EJ 7,75: Diamantes, monjes y gatos en familia.


8 de abril de 2008

Este sábado llamé a un técnico de confianza para que mirara que le pasaba al ordenador ya que hacía más ruido que el tetra roncando. Aprovechamos el día y, además de ver los entrenamientos del G.P. de Bahrein de F-1, echamos algunas partidas. Para empezar un Diamantes pues Ari venía con "el mono". Efectivamente, venía lanzada y nos humilló con una extracción excepcional de piedras preciosas además de dos "artefactos" (para mí siempre serán ídolos). Por la tarde jugamos otra y esta vez gané yo.
Hubo también Familienbande. ¿Alguién lo había dudado? En una primera partida hubo una escapada brutal del jugador orejas (Feny) en el que casi quedo por detrás del rasgo que nadie tenía debido a las malas cartas que me llegaban. En una posterior partida viví el primer empate en este juego.
El plato fuerte del día con permiso de las fajitas fue El misterio de la abadía. Creo que pecamos todos de prudentes y nos faltaron tácticas para despistar a los rivales pues en un momento del juego, de repente, todos sabíamos quién era el asesino y únicamente gracias a la carta que permite ir directamente de la Cripta a la Sala capitular (y que casi da la victoria a César en el EJ-7) fui yo quien acusó acertadamente al malvado Padre William por cometer tan atroz crimen.

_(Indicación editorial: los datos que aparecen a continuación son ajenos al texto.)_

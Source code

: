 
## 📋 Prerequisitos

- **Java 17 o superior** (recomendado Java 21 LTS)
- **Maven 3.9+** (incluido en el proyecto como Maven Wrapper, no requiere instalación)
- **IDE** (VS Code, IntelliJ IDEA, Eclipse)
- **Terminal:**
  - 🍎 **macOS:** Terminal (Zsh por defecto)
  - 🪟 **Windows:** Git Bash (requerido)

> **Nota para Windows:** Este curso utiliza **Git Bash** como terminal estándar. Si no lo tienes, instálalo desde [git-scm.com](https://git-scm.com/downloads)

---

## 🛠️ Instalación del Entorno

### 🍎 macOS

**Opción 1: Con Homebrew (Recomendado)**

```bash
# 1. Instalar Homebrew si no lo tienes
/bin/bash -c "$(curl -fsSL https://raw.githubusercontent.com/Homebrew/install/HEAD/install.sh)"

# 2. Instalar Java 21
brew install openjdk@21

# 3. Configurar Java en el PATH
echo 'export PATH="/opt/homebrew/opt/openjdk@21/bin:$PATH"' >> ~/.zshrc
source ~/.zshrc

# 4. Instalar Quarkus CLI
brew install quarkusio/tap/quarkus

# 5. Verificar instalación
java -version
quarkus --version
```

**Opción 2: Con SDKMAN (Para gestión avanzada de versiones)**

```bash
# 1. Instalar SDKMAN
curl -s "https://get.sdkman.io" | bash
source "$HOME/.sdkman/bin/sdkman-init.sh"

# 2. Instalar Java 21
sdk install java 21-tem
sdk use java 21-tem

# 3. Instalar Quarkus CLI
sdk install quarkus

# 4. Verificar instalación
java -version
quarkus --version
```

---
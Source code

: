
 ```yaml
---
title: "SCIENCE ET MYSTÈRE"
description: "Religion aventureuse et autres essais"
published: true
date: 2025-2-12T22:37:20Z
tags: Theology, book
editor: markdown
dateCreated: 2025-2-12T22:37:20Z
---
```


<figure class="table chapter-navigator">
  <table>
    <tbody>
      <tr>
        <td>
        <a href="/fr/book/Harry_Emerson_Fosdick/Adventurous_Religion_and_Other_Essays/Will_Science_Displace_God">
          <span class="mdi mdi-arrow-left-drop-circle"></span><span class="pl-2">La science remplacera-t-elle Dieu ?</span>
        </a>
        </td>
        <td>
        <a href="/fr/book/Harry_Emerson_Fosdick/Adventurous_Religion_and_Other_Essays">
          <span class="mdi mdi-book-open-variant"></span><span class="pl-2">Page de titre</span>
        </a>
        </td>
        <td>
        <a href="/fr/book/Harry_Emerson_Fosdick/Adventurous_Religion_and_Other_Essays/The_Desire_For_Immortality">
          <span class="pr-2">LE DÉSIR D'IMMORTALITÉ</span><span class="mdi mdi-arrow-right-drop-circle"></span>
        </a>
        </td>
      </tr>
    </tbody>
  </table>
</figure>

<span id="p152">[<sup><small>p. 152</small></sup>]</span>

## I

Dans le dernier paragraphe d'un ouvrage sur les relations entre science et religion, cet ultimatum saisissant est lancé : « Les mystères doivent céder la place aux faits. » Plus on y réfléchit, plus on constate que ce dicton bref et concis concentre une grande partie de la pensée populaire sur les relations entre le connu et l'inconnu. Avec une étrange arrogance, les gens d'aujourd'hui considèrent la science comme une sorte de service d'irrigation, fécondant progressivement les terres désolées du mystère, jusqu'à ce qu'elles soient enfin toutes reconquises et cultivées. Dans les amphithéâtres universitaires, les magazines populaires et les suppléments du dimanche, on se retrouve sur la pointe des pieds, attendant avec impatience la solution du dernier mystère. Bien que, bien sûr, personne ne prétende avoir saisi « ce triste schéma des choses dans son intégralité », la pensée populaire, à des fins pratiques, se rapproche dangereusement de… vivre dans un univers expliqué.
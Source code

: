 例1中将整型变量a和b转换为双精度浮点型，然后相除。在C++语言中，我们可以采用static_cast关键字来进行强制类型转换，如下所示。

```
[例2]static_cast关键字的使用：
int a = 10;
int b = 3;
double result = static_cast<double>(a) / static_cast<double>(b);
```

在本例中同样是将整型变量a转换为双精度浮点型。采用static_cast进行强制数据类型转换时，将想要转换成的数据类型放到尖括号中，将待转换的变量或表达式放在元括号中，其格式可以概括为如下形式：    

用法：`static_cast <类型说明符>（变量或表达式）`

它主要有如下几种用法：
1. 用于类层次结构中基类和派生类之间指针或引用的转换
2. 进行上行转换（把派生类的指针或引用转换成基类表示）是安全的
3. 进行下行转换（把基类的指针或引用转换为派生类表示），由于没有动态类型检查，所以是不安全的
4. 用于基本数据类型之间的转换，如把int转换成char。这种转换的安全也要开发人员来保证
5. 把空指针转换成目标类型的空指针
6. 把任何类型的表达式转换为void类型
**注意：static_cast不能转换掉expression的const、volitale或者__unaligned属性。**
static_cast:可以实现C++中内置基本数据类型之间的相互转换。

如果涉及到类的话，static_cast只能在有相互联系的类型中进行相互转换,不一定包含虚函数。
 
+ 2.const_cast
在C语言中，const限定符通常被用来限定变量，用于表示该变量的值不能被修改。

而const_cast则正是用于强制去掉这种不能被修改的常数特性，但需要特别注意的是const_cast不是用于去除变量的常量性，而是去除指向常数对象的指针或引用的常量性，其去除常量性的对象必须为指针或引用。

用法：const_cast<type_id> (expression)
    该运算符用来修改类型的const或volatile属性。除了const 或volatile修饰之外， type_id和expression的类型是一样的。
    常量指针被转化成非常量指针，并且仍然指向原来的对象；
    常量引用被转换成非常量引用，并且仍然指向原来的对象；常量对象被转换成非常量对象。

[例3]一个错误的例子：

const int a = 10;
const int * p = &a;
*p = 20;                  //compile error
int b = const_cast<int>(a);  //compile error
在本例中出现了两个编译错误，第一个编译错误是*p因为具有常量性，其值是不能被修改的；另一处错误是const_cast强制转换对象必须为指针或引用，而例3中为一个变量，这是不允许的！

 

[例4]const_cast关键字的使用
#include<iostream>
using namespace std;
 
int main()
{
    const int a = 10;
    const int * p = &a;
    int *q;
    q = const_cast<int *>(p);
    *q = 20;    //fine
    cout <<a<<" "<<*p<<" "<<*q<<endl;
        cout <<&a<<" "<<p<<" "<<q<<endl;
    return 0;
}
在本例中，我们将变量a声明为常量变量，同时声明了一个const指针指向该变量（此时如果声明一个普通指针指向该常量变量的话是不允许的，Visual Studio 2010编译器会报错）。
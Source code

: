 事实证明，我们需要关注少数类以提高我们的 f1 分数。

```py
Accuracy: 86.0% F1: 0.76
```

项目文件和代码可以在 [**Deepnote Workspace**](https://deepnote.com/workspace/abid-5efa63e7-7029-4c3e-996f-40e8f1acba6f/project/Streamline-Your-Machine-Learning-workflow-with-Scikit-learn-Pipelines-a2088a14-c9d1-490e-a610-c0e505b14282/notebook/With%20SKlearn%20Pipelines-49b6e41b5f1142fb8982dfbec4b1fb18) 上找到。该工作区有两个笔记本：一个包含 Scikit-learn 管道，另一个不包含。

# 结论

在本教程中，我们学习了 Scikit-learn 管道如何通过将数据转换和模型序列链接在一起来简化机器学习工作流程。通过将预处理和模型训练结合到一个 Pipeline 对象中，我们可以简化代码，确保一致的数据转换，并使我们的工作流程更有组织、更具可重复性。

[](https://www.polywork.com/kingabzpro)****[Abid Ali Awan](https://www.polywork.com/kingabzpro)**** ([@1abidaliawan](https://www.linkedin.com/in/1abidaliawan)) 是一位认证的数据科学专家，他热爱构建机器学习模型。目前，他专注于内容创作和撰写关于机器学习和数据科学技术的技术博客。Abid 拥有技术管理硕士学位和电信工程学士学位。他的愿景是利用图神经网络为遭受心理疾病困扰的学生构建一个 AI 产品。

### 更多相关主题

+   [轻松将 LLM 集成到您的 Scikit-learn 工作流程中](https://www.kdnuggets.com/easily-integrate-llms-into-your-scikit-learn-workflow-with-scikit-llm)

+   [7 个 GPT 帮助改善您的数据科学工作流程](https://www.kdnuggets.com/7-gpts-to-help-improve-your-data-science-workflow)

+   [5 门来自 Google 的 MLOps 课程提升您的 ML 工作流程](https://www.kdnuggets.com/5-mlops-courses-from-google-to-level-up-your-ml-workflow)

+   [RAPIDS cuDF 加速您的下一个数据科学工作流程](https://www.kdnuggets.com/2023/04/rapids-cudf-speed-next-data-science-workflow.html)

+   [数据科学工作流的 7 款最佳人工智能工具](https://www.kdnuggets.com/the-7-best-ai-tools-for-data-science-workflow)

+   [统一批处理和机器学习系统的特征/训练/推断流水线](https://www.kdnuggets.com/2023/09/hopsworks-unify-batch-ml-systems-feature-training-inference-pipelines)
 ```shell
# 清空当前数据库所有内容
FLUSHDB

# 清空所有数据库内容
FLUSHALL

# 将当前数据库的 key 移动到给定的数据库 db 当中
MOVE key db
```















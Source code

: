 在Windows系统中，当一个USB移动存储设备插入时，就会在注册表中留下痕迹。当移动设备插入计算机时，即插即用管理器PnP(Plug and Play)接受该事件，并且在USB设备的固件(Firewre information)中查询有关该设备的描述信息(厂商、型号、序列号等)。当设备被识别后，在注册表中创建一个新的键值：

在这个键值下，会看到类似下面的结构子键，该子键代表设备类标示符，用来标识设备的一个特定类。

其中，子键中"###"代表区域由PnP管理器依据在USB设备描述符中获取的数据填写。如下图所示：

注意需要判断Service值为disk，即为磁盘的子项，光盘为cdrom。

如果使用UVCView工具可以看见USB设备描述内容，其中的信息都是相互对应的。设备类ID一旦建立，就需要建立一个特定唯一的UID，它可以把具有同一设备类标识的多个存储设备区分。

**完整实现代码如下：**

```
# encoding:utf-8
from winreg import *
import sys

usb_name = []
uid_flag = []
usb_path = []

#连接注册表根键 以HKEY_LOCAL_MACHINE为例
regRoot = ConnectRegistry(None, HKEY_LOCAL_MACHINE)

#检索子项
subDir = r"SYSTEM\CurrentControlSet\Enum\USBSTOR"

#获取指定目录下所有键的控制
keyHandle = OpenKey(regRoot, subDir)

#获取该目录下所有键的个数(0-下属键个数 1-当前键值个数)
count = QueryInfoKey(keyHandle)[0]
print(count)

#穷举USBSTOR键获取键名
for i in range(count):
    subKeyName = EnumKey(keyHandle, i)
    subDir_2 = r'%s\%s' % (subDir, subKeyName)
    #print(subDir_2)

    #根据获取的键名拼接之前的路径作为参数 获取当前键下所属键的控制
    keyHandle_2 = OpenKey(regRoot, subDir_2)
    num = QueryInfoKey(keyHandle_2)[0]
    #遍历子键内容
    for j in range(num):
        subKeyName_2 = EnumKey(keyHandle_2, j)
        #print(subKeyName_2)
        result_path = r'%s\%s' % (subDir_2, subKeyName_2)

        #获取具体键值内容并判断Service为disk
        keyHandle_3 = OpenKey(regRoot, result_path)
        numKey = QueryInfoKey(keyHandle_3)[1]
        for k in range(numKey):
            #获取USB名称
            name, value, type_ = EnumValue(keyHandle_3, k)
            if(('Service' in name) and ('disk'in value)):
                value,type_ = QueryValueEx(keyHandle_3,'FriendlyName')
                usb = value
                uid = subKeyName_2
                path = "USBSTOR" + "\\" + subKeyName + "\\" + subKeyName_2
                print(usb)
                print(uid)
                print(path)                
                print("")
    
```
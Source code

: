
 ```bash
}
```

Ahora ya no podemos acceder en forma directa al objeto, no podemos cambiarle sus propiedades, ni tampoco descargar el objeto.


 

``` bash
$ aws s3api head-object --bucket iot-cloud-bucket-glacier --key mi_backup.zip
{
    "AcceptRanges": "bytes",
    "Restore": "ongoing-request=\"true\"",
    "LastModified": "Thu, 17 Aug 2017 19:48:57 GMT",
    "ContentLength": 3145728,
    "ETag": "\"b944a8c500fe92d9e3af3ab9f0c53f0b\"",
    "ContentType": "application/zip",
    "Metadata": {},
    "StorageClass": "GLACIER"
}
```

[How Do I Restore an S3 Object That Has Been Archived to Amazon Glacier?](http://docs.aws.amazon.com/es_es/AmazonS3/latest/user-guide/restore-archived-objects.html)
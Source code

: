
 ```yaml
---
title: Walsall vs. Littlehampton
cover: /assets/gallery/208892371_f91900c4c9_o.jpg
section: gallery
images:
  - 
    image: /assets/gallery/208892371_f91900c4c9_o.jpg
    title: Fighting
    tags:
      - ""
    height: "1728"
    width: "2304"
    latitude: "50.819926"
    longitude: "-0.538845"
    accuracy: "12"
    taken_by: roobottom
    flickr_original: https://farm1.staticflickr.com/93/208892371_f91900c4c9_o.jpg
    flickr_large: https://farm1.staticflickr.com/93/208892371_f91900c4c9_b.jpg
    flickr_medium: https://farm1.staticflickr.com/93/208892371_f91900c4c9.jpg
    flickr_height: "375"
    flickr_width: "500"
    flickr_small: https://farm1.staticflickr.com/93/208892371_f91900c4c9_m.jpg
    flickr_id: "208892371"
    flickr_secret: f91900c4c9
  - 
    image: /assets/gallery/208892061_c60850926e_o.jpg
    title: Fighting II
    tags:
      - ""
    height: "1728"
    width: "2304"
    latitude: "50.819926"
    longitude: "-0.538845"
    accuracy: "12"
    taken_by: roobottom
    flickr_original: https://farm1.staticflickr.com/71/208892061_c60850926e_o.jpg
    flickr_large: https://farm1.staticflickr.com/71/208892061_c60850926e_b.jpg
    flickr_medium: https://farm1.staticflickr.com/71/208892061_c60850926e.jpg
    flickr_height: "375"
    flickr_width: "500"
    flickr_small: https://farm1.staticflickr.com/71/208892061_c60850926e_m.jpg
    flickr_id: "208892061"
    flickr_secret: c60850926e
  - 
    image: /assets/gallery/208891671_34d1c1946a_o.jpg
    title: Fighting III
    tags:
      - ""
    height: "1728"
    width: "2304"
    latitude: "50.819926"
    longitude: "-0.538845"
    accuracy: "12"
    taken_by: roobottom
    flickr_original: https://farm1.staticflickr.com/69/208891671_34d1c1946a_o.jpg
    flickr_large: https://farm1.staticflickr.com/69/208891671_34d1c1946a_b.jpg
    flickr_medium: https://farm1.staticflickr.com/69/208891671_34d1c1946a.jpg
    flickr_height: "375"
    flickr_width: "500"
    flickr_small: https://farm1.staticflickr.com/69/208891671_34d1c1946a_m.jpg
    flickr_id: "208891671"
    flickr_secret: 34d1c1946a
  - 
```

Para terminar un par de partiditas al Filou. La primera partida la gané con facilidad, los invitados aún estaban haciéndose con la mecánica del juego. En la 2ª Feny se llevó una baza MUY buena y no tuvimos nada que hacer. De hecho no hubiera podido hacer nada contra nadie con el pedazo de baza que compré.
El problema del ordenador era la vibración del ventilador cuando gira al máximo de revoluciones. Ayer mismo compré otro y la paz reina en el hogar de nuevo. ¡Gràcies Feny!